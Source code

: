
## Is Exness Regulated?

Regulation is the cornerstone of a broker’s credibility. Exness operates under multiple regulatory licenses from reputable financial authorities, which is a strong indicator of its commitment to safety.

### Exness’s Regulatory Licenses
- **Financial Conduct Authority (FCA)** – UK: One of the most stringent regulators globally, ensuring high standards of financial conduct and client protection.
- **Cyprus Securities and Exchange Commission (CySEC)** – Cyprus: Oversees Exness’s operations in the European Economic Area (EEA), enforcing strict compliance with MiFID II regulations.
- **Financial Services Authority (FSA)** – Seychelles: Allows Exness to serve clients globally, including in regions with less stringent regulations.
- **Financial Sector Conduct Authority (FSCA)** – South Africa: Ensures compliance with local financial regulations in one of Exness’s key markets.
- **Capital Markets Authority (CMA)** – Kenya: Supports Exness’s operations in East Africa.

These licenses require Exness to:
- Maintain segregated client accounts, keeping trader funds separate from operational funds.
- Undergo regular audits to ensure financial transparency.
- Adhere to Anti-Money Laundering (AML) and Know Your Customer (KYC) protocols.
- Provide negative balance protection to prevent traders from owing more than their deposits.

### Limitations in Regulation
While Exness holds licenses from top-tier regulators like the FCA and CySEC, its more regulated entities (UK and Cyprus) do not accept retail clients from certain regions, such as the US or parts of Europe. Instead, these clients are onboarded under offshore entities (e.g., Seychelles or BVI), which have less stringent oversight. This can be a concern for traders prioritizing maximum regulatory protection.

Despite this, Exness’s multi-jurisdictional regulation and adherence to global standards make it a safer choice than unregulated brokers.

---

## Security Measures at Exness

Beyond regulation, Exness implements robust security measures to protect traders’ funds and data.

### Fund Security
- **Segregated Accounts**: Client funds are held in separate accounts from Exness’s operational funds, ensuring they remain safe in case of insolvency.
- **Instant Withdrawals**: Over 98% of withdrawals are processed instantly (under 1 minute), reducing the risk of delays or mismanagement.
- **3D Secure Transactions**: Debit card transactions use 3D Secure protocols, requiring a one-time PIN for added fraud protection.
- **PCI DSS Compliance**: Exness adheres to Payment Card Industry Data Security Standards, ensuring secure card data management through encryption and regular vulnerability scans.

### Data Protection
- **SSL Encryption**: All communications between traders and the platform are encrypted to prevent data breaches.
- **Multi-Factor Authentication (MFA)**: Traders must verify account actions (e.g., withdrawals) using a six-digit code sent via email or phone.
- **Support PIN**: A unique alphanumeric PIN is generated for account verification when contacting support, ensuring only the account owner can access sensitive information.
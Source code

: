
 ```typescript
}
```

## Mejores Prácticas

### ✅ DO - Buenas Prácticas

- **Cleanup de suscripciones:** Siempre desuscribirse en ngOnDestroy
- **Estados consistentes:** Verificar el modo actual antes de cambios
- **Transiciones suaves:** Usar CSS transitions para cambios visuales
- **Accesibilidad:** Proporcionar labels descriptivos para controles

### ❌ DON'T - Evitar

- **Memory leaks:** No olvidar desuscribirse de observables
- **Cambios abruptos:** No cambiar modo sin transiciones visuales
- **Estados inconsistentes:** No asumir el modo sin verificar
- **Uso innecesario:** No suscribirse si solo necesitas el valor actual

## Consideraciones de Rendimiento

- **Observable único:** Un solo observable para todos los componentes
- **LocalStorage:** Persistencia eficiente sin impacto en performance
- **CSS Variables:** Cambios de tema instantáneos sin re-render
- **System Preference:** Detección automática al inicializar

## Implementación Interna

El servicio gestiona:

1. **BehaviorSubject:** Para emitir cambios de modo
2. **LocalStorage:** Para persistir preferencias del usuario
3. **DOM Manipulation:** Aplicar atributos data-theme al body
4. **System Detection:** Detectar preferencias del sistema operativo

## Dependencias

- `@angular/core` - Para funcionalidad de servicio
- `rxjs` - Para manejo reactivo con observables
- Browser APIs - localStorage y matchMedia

______

> [WHAT THE EXERCISE ASKS]:
Would you please filter the lines above and copy every one that includes "card"?

> [ANSWER FOR THE TASK]:
- **3D Secure Transactions**: Debit card transactions use 3D Secure protocols, requiring a one-time PIN for added fraud protection.
- **PCI DSS Compliance**: Exness adheres to Payment Card Industry Data Security Standards, ensuring secure card data management through encryption and regular vulnerability scans.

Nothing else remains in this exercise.